Cash provided by financing activities of $29.0 million resulted from the mortgage financing secured by the 110 N. Wacker Drive office building located in Chicago, Illinois (See Note 4).
Principal payments on mortgages, notes and loans payable, including the refinancing of the 110 N. Wacker debts, were $38.0 million for the six months ended June 30, 2011 and $2.5 million for the six months ended June 30, 2010. The 2011 amount also includes $5.0 million relating to contingent purchase price obligation at our Bridgeland MPC. In addition, through the second quarter of 2010, we received contributions from GGP of $90.7 million.
Seasonality
Our Master Planned Communities segment and Strategic Developments segment are not subject to significant seasonal variations. Rental income recognized is higher during the second half of the year for the retail properties within our Operating Assets segment because occupancies for short-term tenants increase during such period. In addition, the majority of our tenants have December or January lease years for purposes of calculating annual overage rent amounts, which are most commonly achieved in the fourth quarter.
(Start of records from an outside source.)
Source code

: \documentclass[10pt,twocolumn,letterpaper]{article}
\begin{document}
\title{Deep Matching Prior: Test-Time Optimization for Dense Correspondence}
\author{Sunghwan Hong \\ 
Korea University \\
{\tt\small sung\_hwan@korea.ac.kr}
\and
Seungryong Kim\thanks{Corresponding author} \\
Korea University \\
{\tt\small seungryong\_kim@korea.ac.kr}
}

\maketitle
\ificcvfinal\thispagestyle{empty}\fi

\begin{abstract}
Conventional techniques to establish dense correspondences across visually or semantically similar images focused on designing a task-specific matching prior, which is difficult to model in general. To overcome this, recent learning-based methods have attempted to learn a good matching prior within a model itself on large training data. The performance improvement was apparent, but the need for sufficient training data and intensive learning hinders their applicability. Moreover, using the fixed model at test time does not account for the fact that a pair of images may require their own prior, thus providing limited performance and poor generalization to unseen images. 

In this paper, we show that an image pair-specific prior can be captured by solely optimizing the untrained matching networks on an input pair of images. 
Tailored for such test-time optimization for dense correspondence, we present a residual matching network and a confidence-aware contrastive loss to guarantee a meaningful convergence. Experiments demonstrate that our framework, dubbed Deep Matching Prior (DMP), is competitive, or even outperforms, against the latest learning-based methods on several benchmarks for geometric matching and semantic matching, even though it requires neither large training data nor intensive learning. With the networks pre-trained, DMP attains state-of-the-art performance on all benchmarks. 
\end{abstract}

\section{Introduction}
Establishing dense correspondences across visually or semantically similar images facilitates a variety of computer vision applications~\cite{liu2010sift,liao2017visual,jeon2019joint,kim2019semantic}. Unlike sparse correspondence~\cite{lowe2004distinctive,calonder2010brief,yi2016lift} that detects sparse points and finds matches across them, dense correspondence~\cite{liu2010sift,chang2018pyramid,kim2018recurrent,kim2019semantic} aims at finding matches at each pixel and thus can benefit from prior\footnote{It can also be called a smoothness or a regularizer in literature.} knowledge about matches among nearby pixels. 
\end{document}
As a result, revenue production for rental income is generally highest in the fourth quarter of each year.
Critical Accounting Policies
Critical accounting policies are those that are both significant to the overall presentation of our financial condition and results of operations and require management to make difficult, complex or subjective judgments. Our critical accounting policies are disclosed in our 2010 Annual Report. There have been no significant changes in our critical accounting policies in 2011.
REIT Requirements
In order for Ward to remain qualified as a REIT for federal income tax purposes, Ward must distribute or pay tax on 100% of its capital gains and distribute at least 90% of our ordinary taxable income to its stockholders, including us. See Note 5 for more detail on Ward’s ability to remain qualified as a REIT.
Recently Issued Accounting Pronouncements
See Note 1 to the Condensed Consolidated and Combined Financial Statements.
ITEM 3   QUANTITATIVE AND QUALITATIVE DISCLOSURES ABOUT MARKET RISK
Except as provided below, there have been no significant changes in the market risks described in our Annual Report.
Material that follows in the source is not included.